Locate, in the data below, the line that contains "### CSS - Material UI" and the line that contains "and no examples."; reproduce exactly those two lines and every line between them, nothing more.

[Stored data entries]

#####

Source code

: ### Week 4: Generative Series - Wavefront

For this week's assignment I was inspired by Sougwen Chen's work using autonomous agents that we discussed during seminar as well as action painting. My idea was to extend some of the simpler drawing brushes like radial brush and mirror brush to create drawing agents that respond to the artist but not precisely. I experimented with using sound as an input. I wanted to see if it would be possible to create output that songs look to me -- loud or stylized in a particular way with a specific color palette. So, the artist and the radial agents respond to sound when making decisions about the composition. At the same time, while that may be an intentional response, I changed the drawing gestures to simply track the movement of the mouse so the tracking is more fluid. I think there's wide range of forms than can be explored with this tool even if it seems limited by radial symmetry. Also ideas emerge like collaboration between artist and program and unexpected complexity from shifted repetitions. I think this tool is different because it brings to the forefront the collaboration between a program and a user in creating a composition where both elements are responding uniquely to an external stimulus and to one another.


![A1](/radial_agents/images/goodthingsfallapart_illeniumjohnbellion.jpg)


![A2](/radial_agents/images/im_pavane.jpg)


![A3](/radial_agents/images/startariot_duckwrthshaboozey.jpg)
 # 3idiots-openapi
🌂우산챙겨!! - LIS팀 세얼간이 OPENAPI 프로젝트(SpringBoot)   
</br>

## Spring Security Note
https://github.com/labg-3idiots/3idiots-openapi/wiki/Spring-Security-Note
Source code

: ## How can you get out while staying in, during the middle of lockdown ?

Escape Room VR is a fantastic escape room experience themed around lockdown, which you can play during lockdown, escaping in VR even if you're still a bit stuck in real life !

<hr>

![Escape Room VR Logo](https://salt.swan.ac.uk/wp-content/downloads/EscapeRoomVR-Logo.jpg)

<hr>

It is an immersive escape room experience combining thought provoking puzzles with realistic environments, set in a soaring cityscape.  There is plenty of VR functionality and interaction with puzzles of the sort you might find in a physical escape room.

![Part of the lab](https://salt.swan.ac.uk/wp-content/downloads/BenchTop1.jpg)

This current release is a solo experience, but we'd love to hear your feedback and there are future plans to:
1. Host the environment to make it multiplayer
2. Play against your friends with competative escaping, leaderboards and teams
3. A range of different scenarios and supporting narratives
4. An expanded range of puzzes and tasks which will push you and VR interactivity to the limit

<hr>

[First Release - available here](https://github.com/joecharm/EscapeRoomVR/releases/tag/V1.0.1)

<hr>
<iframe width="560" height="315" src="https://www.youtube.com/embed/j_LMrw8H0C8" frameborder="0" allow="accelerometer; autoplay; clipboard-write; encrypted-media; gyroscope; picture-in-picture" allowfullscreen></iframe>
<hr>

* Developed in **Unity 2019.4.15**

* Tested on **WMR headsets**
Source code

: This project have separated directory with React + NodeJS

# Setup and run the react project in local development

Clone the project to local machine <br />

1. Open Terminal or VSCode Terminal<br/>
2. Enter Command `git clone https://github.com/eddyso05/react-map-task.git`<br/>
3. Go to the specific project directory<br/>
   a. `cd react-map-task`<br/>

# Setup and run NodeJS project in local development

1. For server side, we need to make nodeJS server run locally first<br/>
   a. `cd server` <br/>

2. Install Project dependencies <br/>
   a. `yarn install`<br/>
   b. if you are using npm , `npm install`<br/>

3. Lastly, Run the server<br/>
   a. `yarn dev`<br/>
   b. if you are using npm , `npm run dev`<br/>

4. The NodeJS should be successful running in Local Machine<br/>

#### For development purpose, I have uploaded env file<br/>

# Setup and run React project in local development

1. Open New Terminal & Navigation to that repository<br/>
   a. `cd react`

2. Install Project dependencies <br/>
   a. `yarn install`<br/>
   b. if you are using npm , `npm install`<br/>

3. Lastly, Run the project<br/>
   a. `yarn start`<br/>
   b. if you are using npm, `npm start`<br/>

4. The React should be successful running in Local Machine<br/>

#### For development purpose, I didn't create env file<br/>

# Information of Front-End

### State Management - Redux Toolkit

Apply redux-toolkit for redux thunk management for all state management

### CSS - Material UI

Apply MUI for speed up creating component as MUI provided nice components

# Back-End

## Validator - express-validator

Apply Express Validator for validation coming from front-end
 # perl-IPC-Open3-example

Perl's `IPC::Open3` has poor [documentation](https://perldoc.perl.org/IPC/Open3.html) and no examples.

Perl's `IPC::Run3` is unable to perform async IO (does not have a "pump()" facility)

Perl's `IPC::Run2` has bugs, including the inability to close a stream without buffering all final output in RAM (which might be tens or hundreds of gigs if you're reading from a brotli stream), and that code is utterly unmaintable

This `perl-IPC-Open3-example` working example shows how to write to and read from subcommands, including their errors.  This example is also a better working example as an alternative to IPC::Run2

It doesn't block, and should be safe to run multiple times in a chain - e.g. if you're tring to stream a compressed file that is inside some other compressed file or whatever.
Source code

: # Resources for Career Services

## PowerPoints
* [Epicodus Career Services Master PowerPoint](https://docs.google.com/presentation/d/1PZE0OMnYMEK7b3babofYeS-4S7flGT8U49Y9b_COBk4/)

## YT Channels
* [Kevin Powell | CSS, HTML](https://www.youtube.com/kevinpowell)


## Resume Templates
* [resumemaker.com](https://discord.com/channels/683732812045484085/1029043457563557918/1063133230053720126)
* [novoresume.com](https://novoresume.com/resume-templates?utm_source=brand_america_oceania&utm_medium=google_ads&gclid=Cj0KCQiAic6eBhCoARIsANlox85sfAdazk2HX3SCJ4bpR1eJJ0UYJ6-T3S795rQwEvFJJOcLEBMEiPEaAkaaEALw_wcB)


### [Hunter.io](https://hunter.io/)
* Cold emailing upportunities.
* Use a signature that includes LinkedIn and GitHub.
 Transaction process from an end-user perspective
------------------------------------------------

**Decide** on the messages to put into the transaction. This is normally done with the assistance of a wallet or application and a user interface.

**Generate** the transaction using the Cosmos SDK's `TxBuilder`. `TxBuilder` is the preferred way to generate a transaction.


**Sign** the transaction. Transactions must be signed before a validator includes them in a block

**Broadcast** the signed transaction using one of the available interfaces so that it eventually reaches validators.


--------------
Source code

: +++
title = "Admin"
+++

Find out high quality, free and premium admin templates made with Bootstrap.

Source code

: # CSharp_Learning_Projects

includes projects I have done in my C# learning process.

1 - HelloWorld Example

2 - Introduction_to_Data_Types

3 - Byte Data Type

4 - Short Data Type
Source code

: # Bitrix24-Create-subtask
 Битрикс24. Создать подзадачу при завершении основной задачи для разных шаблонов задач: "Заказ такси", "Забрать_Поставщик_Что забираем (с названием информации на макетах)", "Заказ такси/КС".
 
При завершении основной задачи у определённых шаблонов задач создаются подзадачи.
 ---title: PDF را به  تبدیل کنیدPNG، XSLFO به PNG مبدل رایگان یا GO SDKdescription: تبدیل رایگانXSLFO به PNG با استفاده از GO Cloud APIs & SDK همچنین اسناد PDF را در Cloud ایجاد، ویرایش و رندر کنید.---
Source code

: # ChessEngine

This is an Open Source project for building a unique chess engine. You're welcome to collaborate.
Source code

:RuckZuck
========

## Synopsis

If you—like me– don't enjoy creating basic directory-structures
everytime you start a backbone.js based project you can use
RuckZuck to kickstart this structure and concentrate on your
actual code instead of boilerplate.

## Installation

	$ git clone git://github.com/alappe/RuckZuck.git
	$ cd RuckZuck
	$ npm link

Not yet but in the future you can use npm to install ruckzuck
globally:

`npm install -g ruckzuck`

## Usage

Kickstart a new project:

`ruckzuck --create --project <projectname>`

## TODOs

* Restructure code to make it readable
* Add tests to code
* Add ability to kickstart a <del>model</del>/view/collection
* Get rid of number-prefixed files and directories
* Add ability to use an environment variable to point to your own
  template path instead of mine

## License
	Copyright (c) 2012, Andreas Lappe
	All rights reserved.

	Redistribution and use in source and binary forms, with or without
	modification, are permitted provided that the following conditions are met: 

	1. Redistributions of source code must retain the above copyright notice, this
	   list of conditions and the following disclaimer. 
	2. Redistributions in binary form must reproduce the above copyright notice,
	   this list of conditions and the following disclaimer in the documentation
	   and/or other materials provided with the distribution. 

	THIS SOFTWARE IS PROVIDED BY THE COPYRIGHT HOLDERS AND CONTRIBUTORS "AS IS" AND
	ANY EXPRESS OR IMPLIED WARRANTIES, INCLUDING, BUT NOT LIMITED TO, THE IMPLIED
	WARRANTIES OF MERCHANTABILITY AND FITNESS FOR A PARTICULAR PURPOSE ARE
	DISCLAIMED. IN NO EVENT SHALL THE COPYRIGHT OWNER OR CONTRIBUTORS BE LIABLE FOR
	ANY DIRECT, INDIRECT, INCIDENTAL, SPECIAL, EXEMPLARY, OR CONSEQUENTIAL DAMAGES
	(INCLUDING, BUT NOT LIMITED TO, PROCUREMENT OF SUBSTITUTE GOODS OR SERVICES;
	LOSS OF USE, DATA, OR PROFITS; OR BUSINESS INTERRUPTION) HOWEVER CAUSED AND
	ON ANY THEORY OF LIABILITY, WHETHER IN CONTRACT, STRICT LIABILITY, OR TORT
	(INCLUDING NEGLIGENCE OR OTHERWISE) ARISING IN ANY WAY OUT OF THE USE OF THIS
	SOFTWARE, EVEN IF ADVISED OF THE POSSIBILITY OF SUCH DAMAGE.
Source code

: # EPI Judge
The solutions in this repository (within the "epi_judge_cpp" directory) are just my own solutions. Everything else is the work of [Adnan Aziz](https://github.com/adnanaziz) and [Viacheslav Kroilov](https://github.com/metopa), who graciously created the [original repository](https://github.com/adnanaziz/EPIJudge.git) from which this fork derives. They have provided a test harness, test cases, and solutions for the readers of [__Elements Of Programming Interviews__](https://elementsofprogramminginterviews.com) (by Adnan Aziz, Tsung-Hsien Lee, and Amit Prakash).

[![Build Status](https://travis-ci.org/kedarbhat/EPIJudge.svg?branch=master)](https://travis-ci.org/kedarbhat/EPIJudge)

#####

▶ Result below:
### CSS - Material UI

Apply MUI for speed up creating component as MUI provided nice components

# Back-End

## Validator - express-validator

Apply Express Validator for validation coming from front-end
 # perl-IPC-Open3-example

Perl's `IPC::Open3` has poor [documentation](https://perldoc.perl.org/IPC/Open3.html) and no examples.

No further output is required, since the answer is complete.